- _Recorded data_
Start of Block

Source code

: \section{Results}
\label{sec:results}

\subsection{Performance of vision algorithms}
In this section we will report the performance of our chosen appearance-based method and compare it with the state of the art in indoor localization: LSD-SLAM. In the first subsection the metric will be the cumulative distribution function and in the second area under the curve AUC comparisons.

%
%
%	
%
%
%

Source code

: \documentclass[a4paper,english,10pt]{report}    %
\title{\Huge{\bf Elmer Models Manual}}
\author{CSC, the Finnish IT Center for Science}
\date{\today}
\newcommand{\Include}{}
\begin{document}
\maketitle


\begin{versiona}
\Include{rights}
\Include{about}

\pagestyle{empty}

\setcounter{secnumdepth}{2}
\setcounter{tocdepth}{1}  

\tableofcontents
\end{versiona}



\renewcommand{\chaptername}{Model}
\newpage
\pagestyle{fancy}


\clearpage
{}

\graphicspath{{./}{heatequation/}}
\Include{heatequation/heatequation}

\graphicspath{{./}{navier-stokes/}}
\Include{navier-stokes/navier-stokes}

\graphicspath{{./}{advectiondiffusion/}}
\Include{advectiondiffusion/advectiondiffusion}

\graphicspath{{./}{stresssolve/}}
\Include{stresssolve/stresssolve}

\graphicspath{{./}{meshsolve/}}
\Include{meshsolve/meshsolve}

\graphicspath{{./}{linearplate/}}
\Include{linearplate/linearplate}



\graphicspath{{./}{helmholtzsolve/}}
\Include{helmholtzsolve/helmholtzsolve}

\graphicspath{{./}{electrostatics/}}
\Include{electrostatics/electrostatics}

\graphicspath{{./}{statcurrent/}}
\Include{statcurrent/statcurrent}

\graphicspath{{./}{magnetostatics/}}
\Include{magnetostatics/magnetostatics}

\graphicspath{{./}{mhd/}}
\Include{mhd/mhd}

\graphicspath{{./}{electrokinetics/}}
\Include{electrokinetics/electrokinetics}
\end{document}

End of Block

- _What to produce_
Your response should contain each line of the entries above that holds the string "stokes".

- _Solution for this problem_
\graphicspath{{./}{navier-stokes/}}
\Include{navier-stokes/navier-stokes}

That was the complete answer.